What is a Transformer?
A Transformer is a kind of neural network architecture that’s used for analyzing complex kinds of data such as audio, videos, texts, and images. Several types of neural networks exist and are optimized for different data types. For instance, convolutional neural networks are optimized for analyzing images in a way that mirrors the human brain processing visual information.
Since 2012, convolutional neural networks have been effective at identifying objects in images, reading digits written by hand, and recognizing faces.
After a long time as the best tools for translations, text generations, summarizations, etc, Transformers have come on the scene to replace convolutional neural networks.

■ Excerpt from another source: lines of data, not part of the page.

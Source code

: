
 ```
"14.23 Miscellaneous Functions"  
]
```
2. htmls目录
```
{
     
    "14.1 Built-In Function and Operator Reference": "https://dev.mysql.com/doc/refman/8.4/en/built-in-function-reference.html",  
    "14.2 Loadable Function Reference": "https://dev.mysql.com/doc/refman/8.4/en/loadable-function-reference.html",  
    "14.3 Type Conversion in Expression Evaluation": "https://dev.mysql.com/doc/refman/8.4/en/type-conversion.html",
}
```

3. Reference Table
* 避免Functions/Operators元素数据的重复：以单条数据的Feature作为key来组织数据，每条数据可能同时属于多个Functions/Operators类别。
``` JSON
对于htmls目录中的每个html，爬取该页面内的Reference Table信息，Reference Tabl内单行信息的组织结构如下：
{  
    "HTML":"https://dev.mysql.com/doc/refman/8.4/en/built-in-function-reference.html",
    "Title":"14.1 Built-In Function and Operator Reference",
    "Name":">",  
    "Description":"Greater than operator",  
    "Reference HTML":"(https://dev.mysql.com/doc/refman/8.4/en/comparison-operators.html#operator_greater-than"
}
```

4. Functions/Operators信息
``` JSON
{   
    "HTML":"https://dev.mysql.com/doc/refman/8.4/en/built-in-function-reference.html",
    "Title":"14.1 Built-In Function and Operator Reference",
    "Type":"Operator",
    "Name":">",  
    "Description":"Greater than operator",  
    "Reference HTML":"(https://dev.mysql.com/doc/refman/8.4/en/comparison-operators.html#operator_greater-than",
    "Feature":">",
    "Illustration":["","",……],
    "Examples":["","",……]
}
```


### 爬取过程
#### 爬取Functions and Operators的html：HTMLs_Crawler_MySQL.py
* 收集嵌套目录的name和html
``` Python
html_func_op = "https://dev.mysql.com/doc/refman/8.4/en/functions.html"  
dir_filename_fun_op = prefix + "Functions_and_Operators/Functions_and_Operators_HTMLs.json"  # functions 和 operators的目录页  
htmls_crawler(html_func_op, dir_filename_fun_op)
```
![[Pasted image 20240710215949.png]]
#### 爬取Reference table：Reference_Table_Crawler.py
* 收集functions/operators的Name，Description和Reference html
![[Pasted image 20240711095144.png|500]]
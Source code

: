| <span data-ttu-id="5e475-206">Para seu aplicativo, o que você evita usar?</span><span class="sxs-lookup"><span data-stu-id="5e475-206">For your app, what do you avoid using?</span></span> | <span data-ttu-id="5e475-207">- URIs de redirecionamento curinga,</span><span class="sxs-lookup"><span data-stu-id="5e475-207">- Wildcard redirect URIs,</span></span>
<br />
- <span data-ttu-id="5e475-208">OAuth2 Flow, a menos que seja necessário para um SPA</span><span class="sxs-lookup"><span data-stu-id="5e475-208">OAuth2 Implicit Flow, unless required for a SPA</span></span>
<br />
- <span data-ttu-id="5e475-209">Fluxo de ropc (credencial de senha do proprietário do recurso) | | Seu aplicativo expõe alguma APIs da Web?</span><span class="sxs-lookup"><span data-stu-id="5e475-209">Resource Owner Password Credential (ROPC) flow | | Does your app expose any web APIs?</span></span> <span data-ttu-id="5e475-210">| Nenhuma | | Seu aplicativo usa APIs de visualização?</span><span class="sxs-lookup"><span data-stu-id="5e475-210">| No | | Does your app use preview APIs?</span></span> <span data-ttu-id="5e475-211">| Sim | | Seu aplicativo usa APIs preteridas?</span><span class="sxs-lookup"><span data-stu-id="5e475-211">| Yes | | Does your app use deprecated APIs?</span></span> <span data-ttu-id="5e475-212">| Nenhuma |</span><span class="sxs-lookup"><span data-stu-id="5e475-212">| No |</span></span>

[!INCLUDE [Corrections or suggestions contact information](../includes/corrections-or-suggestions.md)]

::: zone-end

Transformers were developed in 2017 by a team of researchers at Google and the University of Toronto, with the intent to be used for translation. However, the big benefit to Transformers is that they can be parallelized easily and efficiently; meaning that you can develop and train really big models provided you have the right hardware.
When dealing with Transformers, if you‘re able to combine a model that scales well with a huge dataset, you will get amazing, mind-blowing results.
How do Transformers operate?
The workings of transformers are hinged on three primary concepts, which are attention, positional Encodings, and self-Attention.
What are Transformers capable of?
The BERT (Bidirectional Encoder Representations from Transformers) is one very popular Transformer-based model that was introduced by the Google research team in 2018 and was quick to become a part of every natural language processing process, with Google Search not excluded.
BERT is a model of architecture that was trained on a large text corpus by Google researchers, such that it has become an all-purpose NLP solution. It can also be used to solve different tasks, such as classification, question answering, text similarity, text summarization, profane message identification, understanding user questions, etc.
BERT has also made it possible for you to build great language models and train them on data such as texts from Reddit, Quora, and Wikipedia. It has also ensured that large models can be adapted using data specific to one domain for a wide range of uses.
In recent times, the GPT-3 model, a creation of Open Artificial Intelligence, has been getting a lot of attention because it can generate realistic text.
Meena- a chatbot based on Transformers, can hold a compelling conversation on almost all topics, even those that humans consider deep or hard to communicate.